▸ DATA TO PROCESS:
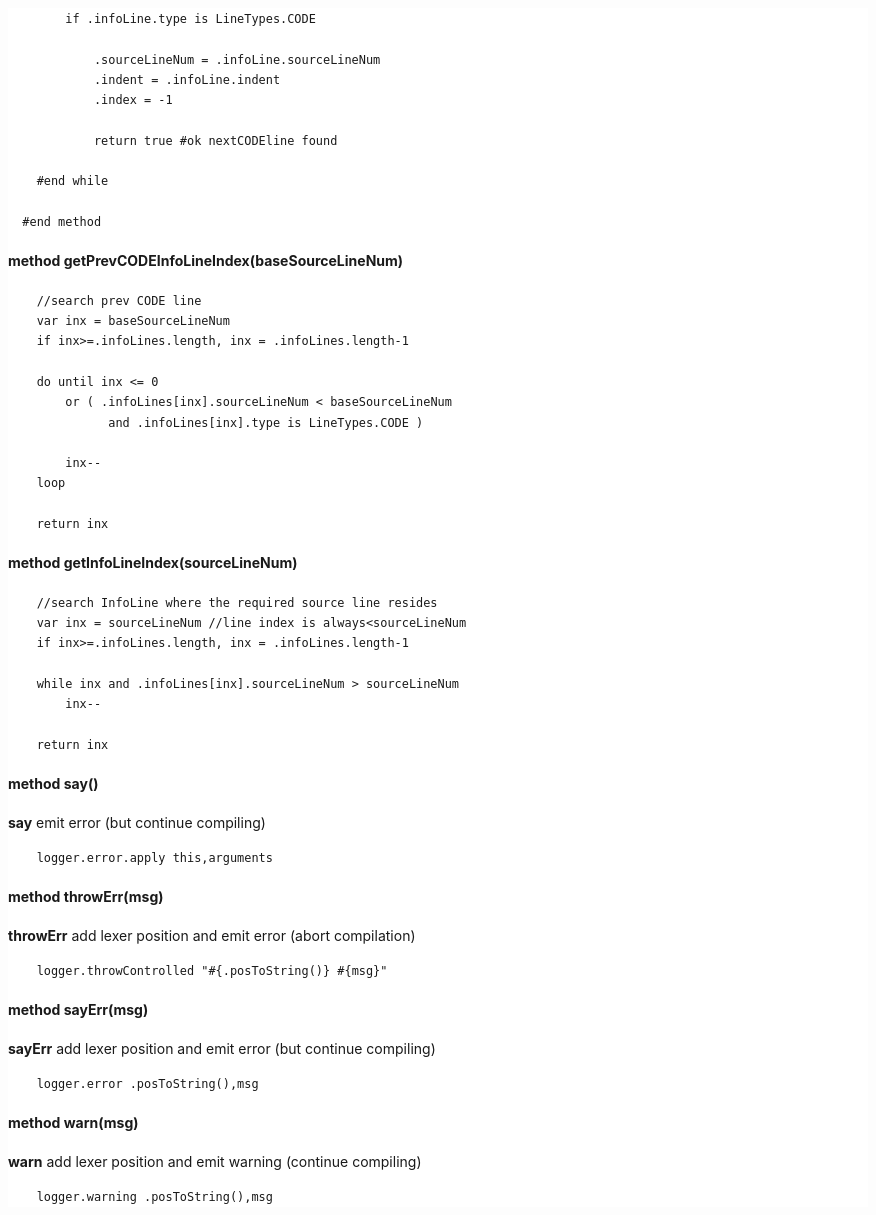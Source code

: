             if .infoLine.type is LineTypes.CODE

                .sourceLineNum = .infoLine.sourceLineNum
                .indent = .infoLine.indent
                .index = -1

                return true #ok nextCODEline found

        #end while

      #end method

#### method getPrevCODEInfoLineIndex(baseSourceLineNum)

        //search prev CODE line
        var inx = baseSourceLineNum
        if inx>=.infoLines.length, inx = .infoLines.length-1

        do until inx <= 0
            or ( .infoLines[inx].sourceLineNum < baseSourceLineNum 
                  and .infoLines[inx].type is LineTypes.CODE )

            inx--
        loop

        return inx

#### method getInfoLineIndex(sourceLineNum)

        //search InfoLine where the required source line resides
        var inx = sourceLineNum //line index is always<sourceLineNum
        if inx>=.infoLines.length, inx = .infoLines.length-1

        while inx and .infoLines[inx].sourceLineNum > sourceLineNum
            inx--

        return inx

#### method say()
**say** emit error (but continue compiling)

        logger.error.apply this,arguments


#### method throwErr(msg)
**throwErr** add lexer position and emit error (abort compilation)

        logger.throwControlled "#{.posToString()} #{msg}"

#### method sayErr(msg)
**sayErr** add lexer position and emit error (but continue compiling)

        logger.error .posToString(),msg


#### method warn(msg)
**warn** add lexer position and emit warning (continue compiling)

        logger.warning .posToString(),msg
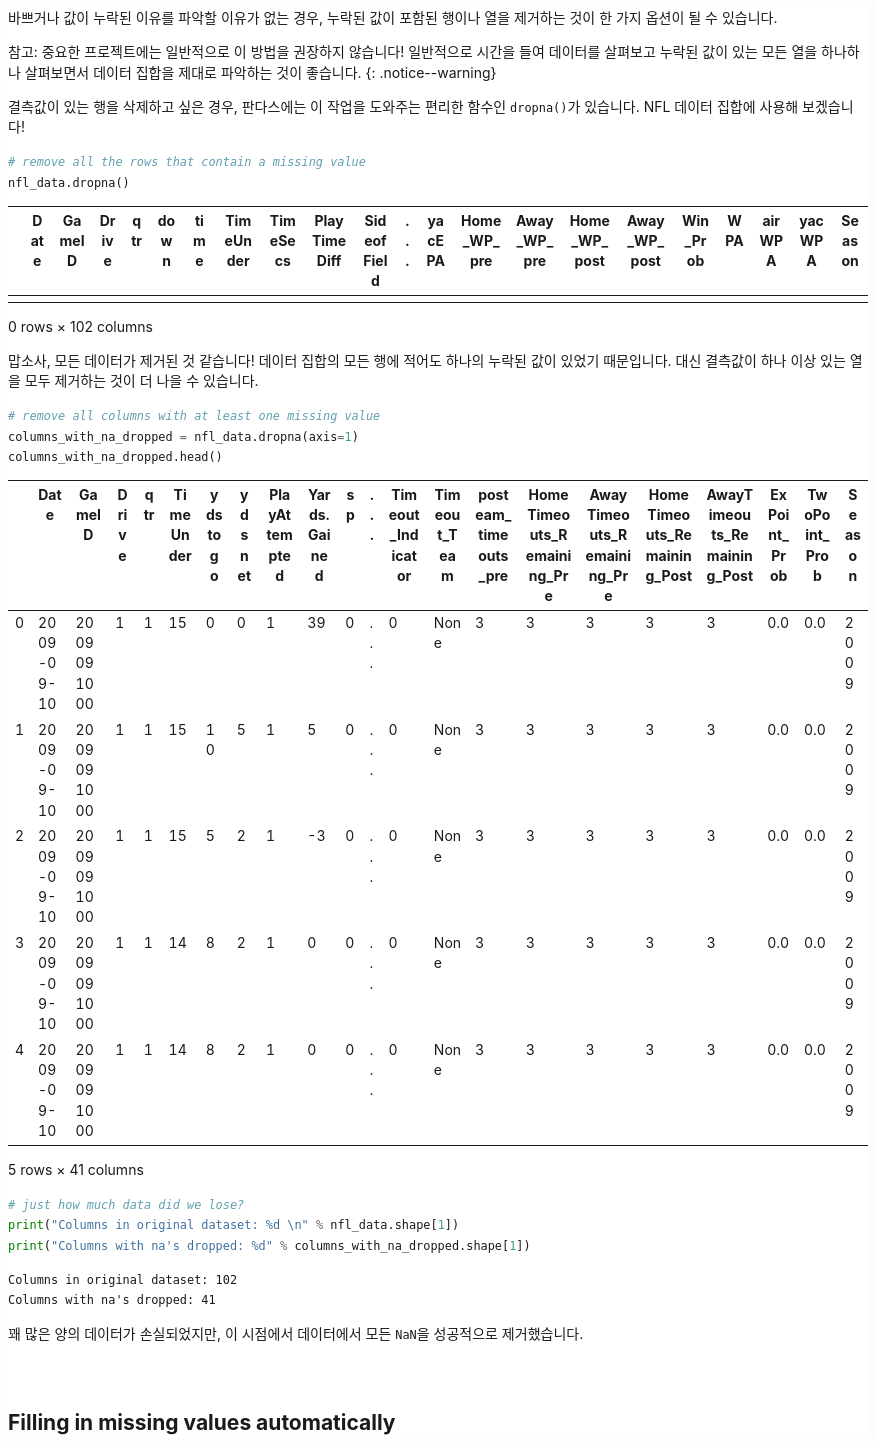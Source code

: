 바쁘거나 값이 누락된 이유를 파악할 이유가 없는 경우, 누락된 값이 포함된 행이나 열을 제거하는 것이 한 가지 옵션이 될 수 있습니다.

참고: 중요한 프로젝트에는 일반적으로 이 방법을 권장하지 않습니다! 일반적으로 시간을 들여 데이터를 살펴보고 누락된 값이 있는 모든 열을 하나하나 살펴보면서 데이터 집합을 제대로 파악하는 것이 좋습니다.
{: .notice--warning}

결측값이 있는 행을 삭제하고 싶은 경우, 판다스에는 이 작업을 도와주는 편리한 함수인 `dropna()`가 있습니다. NFL 데이터 집합에 사용해 보겠습니다!

```python
# remove all the rows that contain a missing value
nfl_data.dropna()
```

|   | Date | GameID | Drive | qtr | down | time | TimeUnder | TimeSecs | PlayTimeDiff | SideofField | ... | yacEPA | Home_WP_pre | Away_WP_pre | Home_WP_post | Away_WP_post | Win_Prob | WPA | airWPA | yacWPA | Season |
|---|------|--------|-------|-----|------|------|-----------|----------|--------------|-------------|-----|--------|-------------|-------------|--------------|--------------|----------|-----|--------|--------|--------|
|   |      |        |       |     |      |      |           |          |              |             |     |        |             |             |              |              |          |     |        |        |        |

0 rows × 102 columns

맙소사, 모든 데이터가 제거된 것 같습니다! 데이터 집합의 모든 행에 적어도 하나의 누락된 값이 있었기 때문입니다. 대신 결측값이 하나 이상 있는 열을 모두 제거하는 것이 더 나을 수 있습니다.

```python
# remove all columns with at least one missing value
columns_with_na_dropped = nfl_data.dropna(axis=1)
columns_with_na_dropped.head()
```

|   | Date       | GameID     | Drive | qtr | TimeUnder | ydstogo | ydsnet | PlayAttempted | Yards.Gained | sp | ... | Timeout_Indicator | Timeout_Team | posteam_timeouts_pre | HomeTimeouts_Remaining_Pre | AwayTimeouts_Remaining_Pre | HomeTimeouts_Remaining_Post | AwayTimeouts_Remaining_Post | ExPoint_Prob | TwoPoint_Prob | Season |
|---|------------|------------|-------|-----|-----------|---------|--------|---------------|--------------|----|-----|-------------------|--------------|----------------------|----------------------------|----------------------------|-----------------------------|-----------------------------|--------------|---------------|--------|
| 0 | 2009-09-10 | 2009091000 | 1     | 1   | 15        | 0       | 0      | 1             | 39           | 0  | ... | 0                 | None         | 3                    | 3                          | 3                          | 3                           | 3                           | 0.0          | 0.0           | 2009   |
| 1 | 2009-09-10 | 2009091000 | 1     | 1   | 15        | 10      | 5      | 1             | 5            | 0  | ... | 0                 | None         | 3                    | 3                          | 3                          | 3                           | 3                           | 0.0          | 0.0           | 2009   |
| 2 | 2009-09-10 | 2009091000 | 1     | 1   | 15        | 5       | 2      | 1             | -3           | 0  | ... | 0                 | None         | 3                    | 3                          | 3                          | 3                           | 3                           | 0.0          | 0.0           | 2009   |
| 3 | 2009-09-10 | 2009091000 | 1     | 1   | 14        | 8       | 2      | 1             | 0            | 0  | ... | 0                 | None         | 3                    | 3                          | 3                          | 3                           | 3                           | 0.0          | 0.0           | 2009   |
| 4 | 2009-09-10 | 2009091000 | 1     | 1   | 14        | 8       | 2      | 1             | 0            | 0  | ... | 0                 | None         | 3                    | 3                          | 3                          | 3                           | 3                           | 0.0          | 0.0           | 2009   |

5 rows × 41 columns

```python
# just how much data did we lose?
print("Columns in original dataset: %d \n" % nfl_data.shape[1])
print("Columns with na's dropped: %d" % columns_with_na_dropped.shape[1])
```

```
Columns in original dataset: 102
Columns with na's dropped: 41
```

꽤 많은 양의 데이터가 손실되었지만, 이 시점에서 데이터에서 모든 `NaN`을 성공적으로 제거했습니다.

<br>

## Filling in missing values automatically
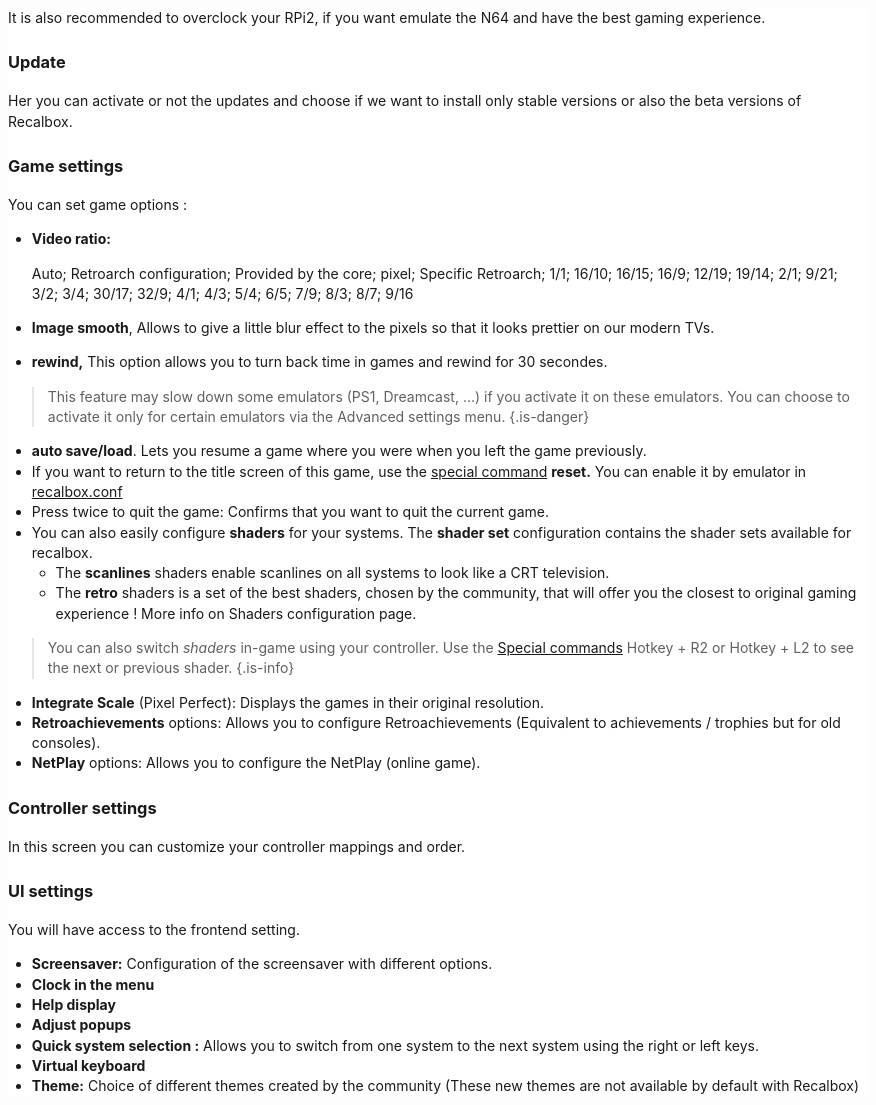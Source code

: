 It is also recommended to overclock your RPi2, if you want emulate the N64 and have the best gaming experience.

### Update

Her you can activate or not the updates and choose if we want to install only stable versions or also the beta versions of Recalbox.

### Game settings

You can set game options : 

* **Video ratio:**

  Auto; Retroarch configuration; Provided by the core; pixel; Specific Retroarch; 1/1; 16/10; 16/15; 16/9; 12/19; 19/14; 2/1; 9/21; 3/2; 3/4; 30/17; 32/9; 4/1; 4/3; 5/4; 6/5; 7/9; 8/3; 8/7; 9/16

* **Image smooth**, Allows to give a little blur effect to the pixels so that it looks prettier on our modern TVs.
* **rewind,** This option allows you to turn back time in games and rewind for 30 secondes.


>This feature may slow down some emulators \(PS1, Dreamcast, ...\) if you activate it on these emulators. You can choose to activate it only for certain emulators via the Advanced settings menu.
{.is-danger}

* **auto save/load**. Lets you resume a game where you were when you left the game previously.  
* If you want to return to the title screen of this game, use the [special command](during-the-game.md#special-commands) **reset.** You can enable it by emulator in [recalbox.conf](the-recalbox.conf-file.md) 
* Press twice to quit the game: Confirms that you want to quit the current game. 
* You can also easily configure **shaders** for your systems. The **shader set** configuration contains the shader sets available for recalbox. 
  * The **scanlines** shaders enable scanlines on all systems to look like a CRT television. 
  * The **retro** shaders is a set of the best shaders, chosen by the community, that will offer you the closest to original gaming experience ! More info on Shaders configuration page.


>You can also switch _shaders_ in-game using your controller. Use the [Special commands](during-the-game.md#special-commands) Hotkey + R2 or Hotkey + L2 to see the next or previous shader.
{.is-info}

* **Integrate Scale** \(Pixel Perfect\): Displays the games in their original resolution. 
* **Retroachievements** options: Allows you to configure Retroachievements \(Equivalent to achievements / trophies but for old consoles\). 
* **NetPlay** options: Allows you to configure the NetPlay \(online game\).

### Controller settings

In this screen you can customize your controller mappings and order.

### UI settings

You will have access to the frontend setting. 

* **Screensaver:** Configuration of the screensaver with different options. 
* **Clock in the menu** 
* **Help display** 
* **Adjust popups** 
* **Quick system selection :** Allows you to switch from one system to the next system using the right or left keys. 
* **Virtual keyboard** 
* **Theme:** Choice of different themes created by the community \(These new themes are not available by default with Recalbox\)
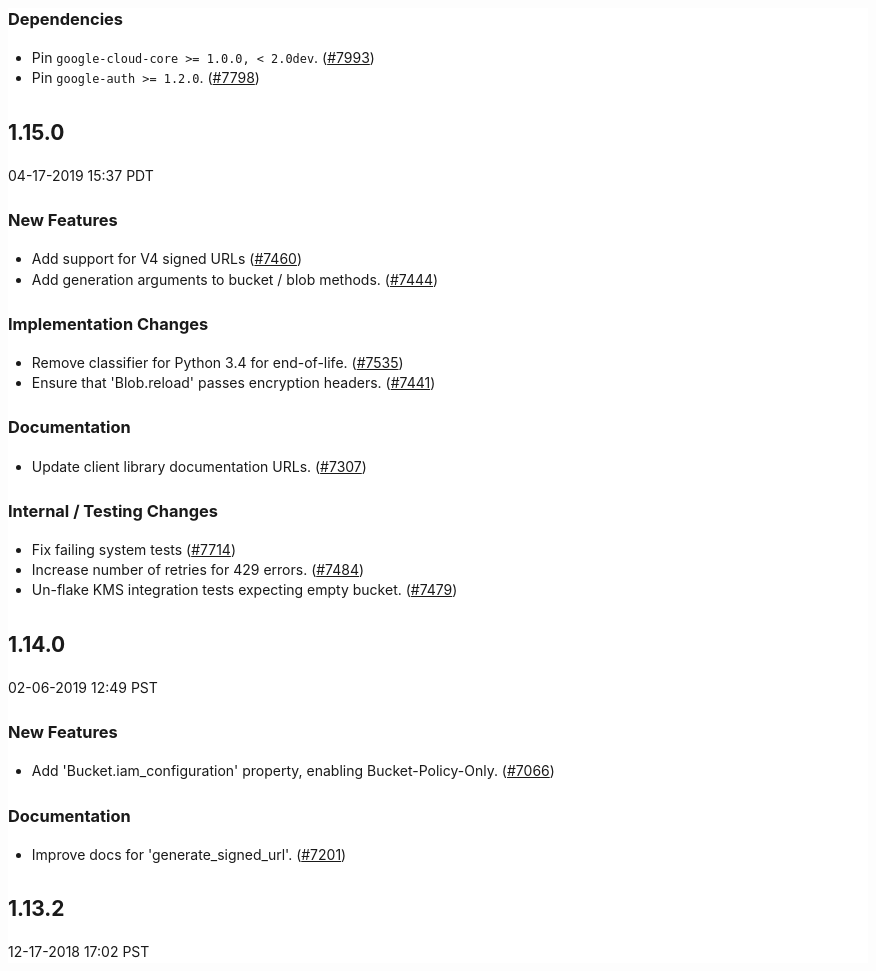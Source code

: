 ### Dependencies
- Pin `google-cloud-core >= 1.0.0, < 2.0dev`. ([#7993](https://github.com/googleapis/google-cloud-python/pull/7993))
- Pin `google-auth >= 1.2.0`. ([#7798](https://github.com/googleapis/google-cloud-python/pull/7798))

## 1.15.0

04-17-2019 15:37 PDT

### New Features
- Add support for V4 signed URLs ([#7460](https://github.com/googleapis/google-cloud-python/pull/7460))
- Add generation arguments to bucket / blob methods. ([#7444](https://github.com/googleapis/google-cloud-python/pull/7444))

### Implementation Changes
- Remove classifier for Python 3.4 for end-of-life. ([#7535](https://github.com/googleapis/google-cloud-python/pull/7535))
- Ensure that 'Blob.reload' passes encryption headers. ([#7441](https://github.com/googleapis/google-cloud-python/pull/7441))

### Documentation
- Update client library documentation URLs. ([#7307](https://github.com/googleapis/google-cloud-python/pull/7307))

### Internal / Testing Changes
- Fix failing system tests ([#7714](https://github.com/googleapis/google-cloud-python/pull/7714))
- Increase number of retries for 429 errors. ([#7484](https://github.com/googleapis/google-cloud-python/pull/7484))
- Un-flake KMS integration tests expecting empty bucket. ([#7479](https://github.com/googleapis/google-cloud-python/pull/7479))

## 1.14.0

02-06-2019 12:49 PST


### New Features
- Add 'Bucket.iam_configuration' property, enabling Bucket-Policy-Only. ([#7066](https://github.com/googleapis/google-cloud-python/pull/7066))

### Documentation
- Improve docs for 'generate_signed_url'. ([#7201](https://github.com/googleapis/google-cloud-python/pull/7201))

## 1.13.2

12-17-2018 17:02 PST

▸ EXERCISE GOAL: Which lines in the listing have the string "sayErr"? Pick them out and copy them.

▸ EXPECTED ANSWER:
#### method sayErr(msg)
**sayErr** add lexer position and emit error (but continue compiling)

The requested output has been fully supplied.